Problem to solve: Wherever the word "github" appears in the entries, copy the whole line.

Stored data:

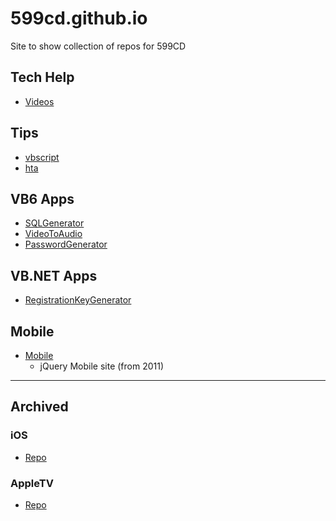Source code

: # 599cd.github.io
Site to show collection of repos for 599CD

## Tech Help

- [Videos](https://github.com/599CD/techhelp)

## Tips

- [vbscript](https://github.com/599CD/vbscript)
- [hta](https://github.com/599CD/hta)

## VB6 Apps
- [SQLGenerator](https://github.com/599CD/SQLGenerator)
- [VideoToAudio](https://github.com/599CD/VideoToAudio)
- [PasswordGenerator](https://github.com/599CD/PasswordGenerator)

## VB.NET Apps
- [RegistrationKeyGenerator](https://github.com/599CD/RegistrationKeyGenerator)

## Mobile
- [Mobile](https://github.com/599CD/mobile_2011)
  - jQuery Mobile site (from 2011)

---

## Archived

### iOS

- [Repo](https://github.com/599CD/ios)

### AppleTV

- [Repo](https://github.com/599CD/appletv)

Response area:
: # 599cd.github.io
- [Videos](https://github.com/599CD/techhelp)
- [vbscript](https://github.com/599CD/vbscript)
- [hta](https://github.com/599CD/hta)
- [SQLGenerator](https://github.com/599CD/SQLGenerator)
- [VideoToAudio](https://github.com/599CD/VideoToAudio)
- [PasswordGenerator](https://github.com/599CD/PasswordGenerator)
- [RegistrationKeyGenerator](https://github.com/599CD/RegistrationKeyGenerator)
- [Mobile](https://github.com/599CD/mobile_2011)
- [Repo](https://github.com/599CD/ios)
- [Repo](https://github.com/599CD/appletv)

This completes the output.